Single by Armin van Buuren featuring Mr. Probz

from the album Embrace
- Released: 8 May 2015
- Studio: Armada Studios, Amsterdam
- Genre: Electro house; progressive house (Original); Big room house (Mark Sixma Remix);
- Length: 3:12
- Label: Armind; Armada;
- Songwriters: Armin van Buuren; Benno de Goeij; Dennis Princewell Stehr; Niels Geusebroek;
- Producers: Armin van Buuren; Benno de Goeij;

Armin van Buuren singles chronology
| "Hystereo" (2014) | "Another You" (2015) | "Stardust" (2015) |

Mr Probz singles chronology
| "Little Secrets" (2014) | "Another You" (2015) | "Fine Ass Mess" (2016) |

= Another You (Armin van Buuren song) =

"Another You" is a song by Dutch DJ and record producer Armin van Buuren. It features the vocals from Dutch singer Mr. Probz. The song was released on 8 May 2015 by Armada Music, as the first single from Armin van Buuren's sixth studio album, Embrace. "Another You" became both Armin van Buuren and Mr. Probz's fourth top 10 hit on the Single Top 100 chart in the Netherlands.

==Track listing==
  - Digital download
1. "Another You" (featuring Mr. Probz) (radio edit) – 3:12

  - Digital download
2. "Another You" (featuring Mr. Probz) (extended mix) – 4:54
3. "Another You" (featuring Mr. Probz) (Mark Sixma radio edit) – 3:41
4. "Another You" (featuring Mr. Probz) (Mark Sixma remix) – 4:41
5. "Another You" (featuring Mr. Probz) (Ronski Speed remix) – 7:53

  - Digital download – remix
6. "Another You" (featuring Mr Probz) (Headhunterz radio edit) – 3:07

  - Digital download – remix
7. "Another You" (featuring Mr Probz) (Headhunterz remix) – 4:49

  - CD single
8. "Another You" (featuring Mr. Probz) (radio edit) – 3:12
9. "Another You" (featuring Mr.

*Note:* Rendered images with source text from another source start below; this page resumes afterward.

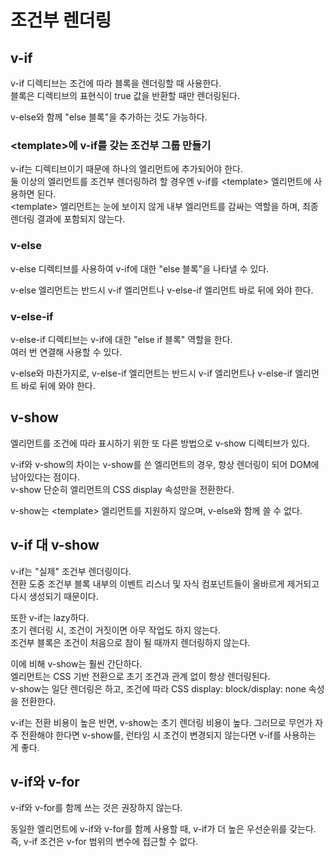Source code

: # 조건부 렌더링

## v-if

v-if 디렉티브는 조건에 따라 블록을 렌더링할 때 사용한다.  
블록은 디렉티브의 표현식이 true 값을 반환할 때만 렌더링된다.

v-else와 함께 "else 블록"을 추가하는 것도 가능하다.

### \<template>에 v-if를 갖는 조건부 그룹 만들기

v-if는 디렉티브이기 때문에 하나의 엘리먼트에 추가되어야 한다.  
둘 이상의 엘리먼트를 조건부 렌더링하려 할 경우엔 v-if를 \<template> 엘리먼트에 사용하면 된다.  
\<template> 엘리먼트는 눈에 보이지 않게 내부 엘리먼트를 감싸는 역할을 하며, 최종 렌더링 결과에 포함되지 않는다.

### v-else

v-else 디렉티브를 사용하여 v-if에 대한 "else 블록"을 나타낼 수 있다.

v-else 엘리먼트는 반드시 v-if 엘리먼트나 v-else-if 엘리먼트 바로 뒤에 와야 한다.

### v-else-if

v-else-if 디렉티브는 v-if에 대한 "else if 블록" 역할을 한다.  
여러 번 연결해 사용할 수 있다.

v-else와 마찬가지로, v-else-if 엘리먼트는 반드시 v-if 엘리먼트나 v-else-if 엘리먼트 바로 뒤에 와야 한다.

## v-show

엘리먼트를 조건에 따라 표시하기 위한 또 다른 방법으로 v-show 디렉티브가 있다.

v-if와 v-show의 차이는 v-show를 쓴 엘리먼트의 경우, 항상 렌더링이 되어 DOM에 남아있다는 점이다.  
v-show 단순히 엘리먼트의 CSS display 속성만을 전환한다.

v-show는 \<template> 엘리먼트를 지원하지 않으며, v-else와 함께 쓸 수 없다.

## v-if 대 v-show

v-if는 "실제" 조건부 렌더링이다.  
전환 도중 조건부 블록 내부의 이벤트 리스너 및 자식 컴포넌트들이 올바르게 제거되고 다시 생성되기 때문이다.

또한 v-if는 lazy하다.  
초기 렌더링 시, 조건이 거짓이면 아무 작업도 하지 않는다.  
조건부 블록은 조건이 처음으로 참이 될 때까지 렌더링하지 않는다.

이에 비해 v-show는 훨씬 간단하다.  
엘리먼트는 CSS 기반 전환으로 초기 조건과 관계 없이 항상 렌더링된다.  
v-show는 일단 렌더링은 하고, 조건에 따라 CSS display: block/display: none 속성을 전환한다.

v-if는 전환 비용이 높은 반면, v-show는 초기 렌더링 비용이 높다.
그러므로 무언가 자주 전환해야 한다면 v-show를, 런타임 시 조건이 변경되지 않는다면 v-if를 사용하는 게 좋다.

## v-if와 v-for

v-if와 v-for를 함께 쓰는 것은 권장하지 않는다.

동일한 엘리먼트에 v-if와 v-for를 함께 사용할 때, v-if가 더 높은 우선순위를 갖는다.  
즉, v-if 조건은 v-for 범위의 변수에 접근할 수 없다.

Probz) (Mark Sixma radio edit) – 3:41
10. "Another You" (featuring Mr. Probz) (extended mix) – 4:54
11. "Another You" (featuring Mr. Probz) (Mark Sixma remix) – 4:41

==Charts==

===Weekly charts===

| Chart (2015) | Peak position |
|---|---|
| Australia (ARIA) | 48 |
| Austria (Ö3 Austria Top 40) | 55 |
| Belgium (Ultratop 50 Flanders) | 10 |
| Belgium (Ultratip Bubbling Under Wallonia) | 4 |
| Czech Republic Singles Digital (ČNS IFPI) | 35 |
| France (SNEP) | 81 |
| Germany (GfK) | 75 |
| Netherlands (Dutch Top 40) | 8 |
| Netherlands (Single Top 100) | 7 |
| Poland (Polish Airplay New) | 3 |
| Slovakia Singles Digital (ČNS IFPI) | 36 |
| Sweden (Sverigetopplistan) | 55 |
| US Hot Dance/Electronic Songs (Billboard) | 21 |
| US Dance Airplay (Billboard) | 6 |

===Year-end charts===

| Chart (2015) | Position |
|---|---|
| Belgium (Ultratop Flanders) | 83 |
| Netherlands (Dutch Top 40) | 37 |
| Netherlands (Single Top 100) | 52 |
| US Hot Dance/Electronic Songs (Billboard) | 50 |

== Certifications ==

| Region | Certification | Certified units/sales |
| Netherlands (NVPI) | Platinum | 30,000^{‡} |
| Sweden (GLF) | Gold | 20,000^{‡} |
^{‡} Sales+streaming figures based on certification alone.